The polite fiction is that white women feel no sexual desire toward black men, and that white men never molest their daughters. That proper women in Maycomb are, in the words of the anti-segregation speaker who addresses the local Citizen’s Council meeting in Watchman, “fresh white Southern virgins” in need of protection — violent protection, if need be — from black men by white men. In the antebellum South, during Reconstruction, and under Jim Crow, the polite fiction was used to justify the murder of black men and the terrorizing of black communities. It was believed by white men, and deployed by white women: at the end of the rape trial in Mockingbird, Scout realizes that “Tom Robinson was a dead man the minute Mayella Ewell opened her mouth and screamed.”
As Jessie Daniels of Racism Review points out, in discussing the police killing of Jonathan Ferrell, a black man who in 2013 crashed his car and approached a white woman for help, this overreaction in the name of white womanhood is not a thing of the past. And as Dylann Roof demonstrated in Charleston, the myth that white women must be defended from black men lives on, with deadly consequences.
Watchman takes place less than two decades after the trial of Tom Robinson; Scout is 26, and has moved away to New York City. Back in Maycomb on an annual visit, she rebels, as she always has, against the strictures of Southern womanhood. As a child, she’s a tomboy, and Maycomb’s adult women continually criticize her unfeminine ways. When she hits puberty, she laments that she must now “go into the world of femininity, a world she despise[s].” As an adult, she still chafes against the constraints of white Southern womanhood, inwardly mocking and pitying the women who have stayed in Maycomb: “the Newlyweds,” “the Diaper Set,” “the Light Brigade” — who can only talk about weight loss — and the still-single “Perennial Hopefuls.”
It’s in the scene where we meet all these women that we’re reminded that white women were just as capable of racism as white men, as they mock their maids and hope aloud that a black man will be tried for murder rather than manslaughter, in the interests of a more “exciting” trial. In Watchman, Southern womanhood is constraining, boring, and venal. In Mockingbird, Southern womanhood is deadly.
At the end of Watchman, Scout has discovered that even her saintly father — a moral compass of Maycomb and for generations of American readers — is not immune to racism, “Maycomb’s usual disease,” and that perhaps he never was. She has realized that it is hard to muster the exit velocity required to truly leave your hometown and to wholly throw off the prejudices — racism, sexism, classism — that you learned there. It might even be impossible.

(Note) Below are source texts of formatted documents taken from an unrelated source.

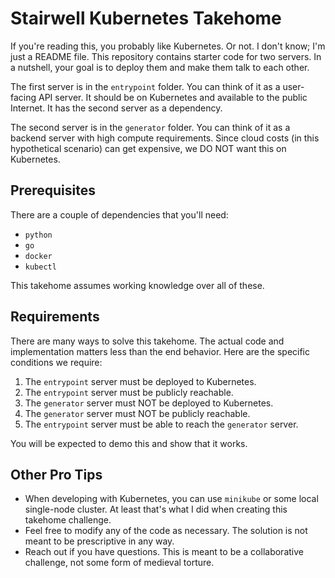 # Stairwell Kubernetes Takehome

If you're reading this, you probably like Kubernetes.
Or not.
I don't know; I'm just a README file.
This repository contains starter code for two servers.
In a nutshell, your goal is to deploy them and make them talk to each other.

The first server is in the `entrypoint` folder.
You can think of it as a user-facing API server.
It should be on Kubernetes and available to the public Internet.
It has the second server as a dependency.

The second server is in the `generator` folder.
You can think of it as a backend server with high compute requirements.
Since cloud costs (in this hypothetical scenario) can get expensive, we DO NOT
want this on Kubernetes.

## Prerequisites

There are a couple of dependencies that you'll need:
- `python`
- `go`
- `docker`
- `kubectl`

This takehome assumes working knowledge over all of these.

## Requirements

There are many ways to solve this takehome.
The actual code and implementation matters less than the end behavior.
Here are the specific conditions we require:

1. The `entrypoint` server must be deployed to Kubernetes.
2. The `entrypoint` server must be publicly reachable.
3. The `generator` server must NOT be deployed to Kubernetes.
4. The `generator` server must NOT be publicly reachable.
5. The `entrypoint` server must be able to reach the `generator` server.

You will be expected to demo this and show that it works.

## Other Pro Tips
- When developing with Kubernetes, you can use `minikube` or some local
  single-node cluster.
  At least that's what I did when creating this takehome challenge.
- Feel free to modify any of the code as necessary.
  The solution is not meant to be prescriptive in any way.
- Reach out if you have questions.
  This is meant to be a collaborative challenge, not some form of medieval
  torture.
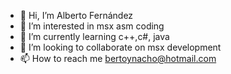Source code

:- 👋 Hi, I’m Alberto Fernández 
- 👀 I’m interested in msx asm coding
- 🌱 I’m currently learning c++,c#, java
- 💞️ I’m looking to collaborate on msx development
- 📫 How to reach me bertoynacho@hotmail.com

<!---
msxibiza/msxibiza is a ✨ special ✨ repository because its `README.md` (this file) appears on your GitHub profile.
You can click the Preview link to take a look at your changes.
--->
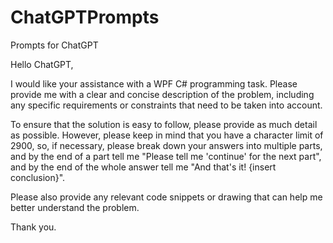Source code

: # ChatGPTPrompts
Prompts for ChatGPT
<p>Hello ChatGPT,</p>

<p>I would like your assistance with a WPF C# programming task. Please provide me with a clear and concise description of the problem, including any specific requirements or constraints that need to be taken into account.</p>

<p>To ensure that the solution is easy to follow, please provide as much detail as possible. However, please keep in mind that you have a character limit of 2900, so, if necessary, please break down your answers into multiple parts, and by the end of a part tell me "Please tell me 'continue' for the next part", and by the end of the whole answer tell me "And that's it! {insert conclusion}".</p>

<p>Please also provide any relevant code snippets or drawing that can help me better understand the problem.</p>

<p>Thank you.</p>
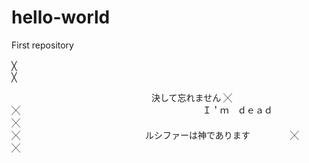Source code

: # hello-world
First repository



╳　　　　　　　　　　　　　　　　　　　　　　　　　　　　　　　　　　　　　　　　　　　╳


　　　　　　　　　　　　　　　　決して忘れません
╳　　　　　　　　　　　　　　　　　　　　　　　　　　　　　　　　　　　　　　　　　　　╳
　　　　　
　　　　　　　　　　　　　　　 Ｉ＇ｍ　ｄｅａｄ　
　　　　
╳　　　　　　　　　　　　　　　　　　　　　　　　　　　　　　　　　　　　　　　　　　　╳
　　　　　　　　　　　　　　ルシファーは神であります
　　　　
╳　　　　　　　　　　　　　　　　　　　　　　　　　　　　　　　　　　　　　　　　　　　╳
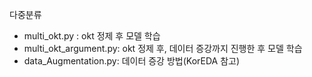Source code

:다중분류
- multi_okt.py : okt 정제 후 모델 학습
- multi_okt_argument.py: okt 정제 후, 데이터 증강까지 진행한 후 모델 학습
- data_Augmentation.py: 데이터 증강 방법(KorEDA 참고)
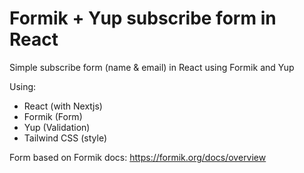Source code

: # Formik + Yup subscribe form in React
Simple subscribe form (name &amp; email) in React using Formik and Yup

Using: 
- React (with Nextjs)
- Formik (Form)
- Yup (Validation)
- Tailwind CSS (style)

Form based on Formik docs: https://formik.org/docs/overview
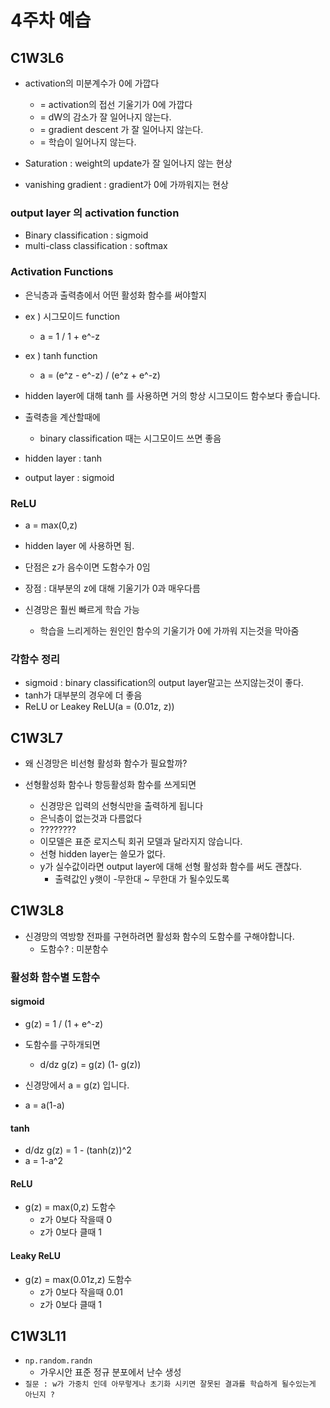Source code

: # 4주차 예습

## C1W3L6

- activation의 미분계수가 0에 가깝다

  - = activation의 접선 기울기가 0에 가깝다
  - = dW의 감소가 잘 일어나지 않는다.
  - = gradient descent 가 잘 일어나지 않는다.
  - = 학습이 일어나지 않는다.

- Saturation : weight의 update가 잘 일어나지 않는 현상
- vanishing gradient : gradient가 0에 가까워지는 현상

### output layer 의 activation function

- Binary classification : sigmoid
- multi-class classification : softmax

### Activation Functions

- 은닉층과 출력층에서 어떤 활성화 함수를 써야할지
- ex ) 시그모이드 function
  - a = 1 / 1 + e^-z
- ex ) tanh function

  - a = (e^z - e^-z) / (e^z + e^-z)

- hidden layer에 대해 tanh 를 사용하면 거의 항상 시그모이드 함수보다 좋습니다.
- 출력층을 계산할때에

  - binary classification 때는 시그모이드 쓰면 좋음

- hidden layer : tanh
- output layer : sigmoid

### ReLU

- a = max(0,z)
- hidden layer 에 사용하면 됨.
- 단점은 z가 음수이면 도함수가 0임

- 장점 : 대부분의 z에 대해 기울기가 0과 매우다름
- 신경망은 훨씬 빠르게 학습 가능
  - 학습을 느리게하는 원인인 함수의 기울기가 0에 가까워 지는것을 막아줌

### 각함수 정리

- sigmoid : binary classification의 output layer말고는 쓰지않는것이 좋다.
- tanh가 대부분의 경우에 더 좋음
- ReLU or Leakey ReLU(a = (0.01z, z))

## C1W3L7

- 왜 신경망은 비선형 활성화 함수가 필요할까?

- 선형활성화 함수나 항등활성화 함수를 쓰게되면
  - 신경망은 입력의 선형식만을 출력하게 됩니다
  - 은닉층이 없는것과 다름없다
  - ????????
  - 이모델은 표준 로지스틱 회귀 모델과 달라지지 않습니다.
  - 선형 hidden layer는 쓸모가 없다.
  - y가 실수값이라면 output layer에 대해 선형 활성화 함수를 써도 괜찮다.
    - 출력값인 y햇이 -무한대 ~ 무한대 가 될수있도록

## C1W3L8

- 신경망의 역방향 전파를 구현하려면 활성화 함수의 도함수를 구해야합니다.
  - 도함수? : 미분함수

### 활성화 함수별 도함수

#### sigmoid

- g(z) = 1 / (1 + e^-z)
- 도함수를 구하개되면

  - d/dz g(z) = g(z) (1- g(z))

- 신경망에서 a = g(z) 입니다.
- a = a(1-a)

#### tanh

- d/dz g(z) = 1 - (tanh(z))^2
- a = 1-a^2

#### ReLU

- g(z) = max(0,z) 도함수
  - z가 0보다 작을때 0
  - z가 0보다 클때 1

#### Leaky ReLU

- g(z) = max(0.01z,z) 도함수
  - z가 0보다 작을때 0.01
  - z가 0보다 클때 1

## C1W3L11

- `np.random.randn`
  - 가우시안 표준 정규 분포에서 난수 생성
- `질문 : w가 가중치 인데 아무렇게나 초기화 시키면 잘못된 결과를 학습하게 될수있는게 아닌지 ?`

It’s a message of despair, not of hope; one that Ta-Nehisi Coates, whose already-influential book Between The World and Me was also released this week, would recognize. And though it was penned long ago, it remains strikingly timely. The sexism that constrained the women of Maycomb lives on — in the South and everywhere else. So does the racism that turned their model of womanhood into a deadly weapon. Not just in the hateful corners of the Internet where white nationalism festers and infects men like Dylann Roof, but out in the sunlight, too. And if Atticus Finch isn’t immune, then none of us is.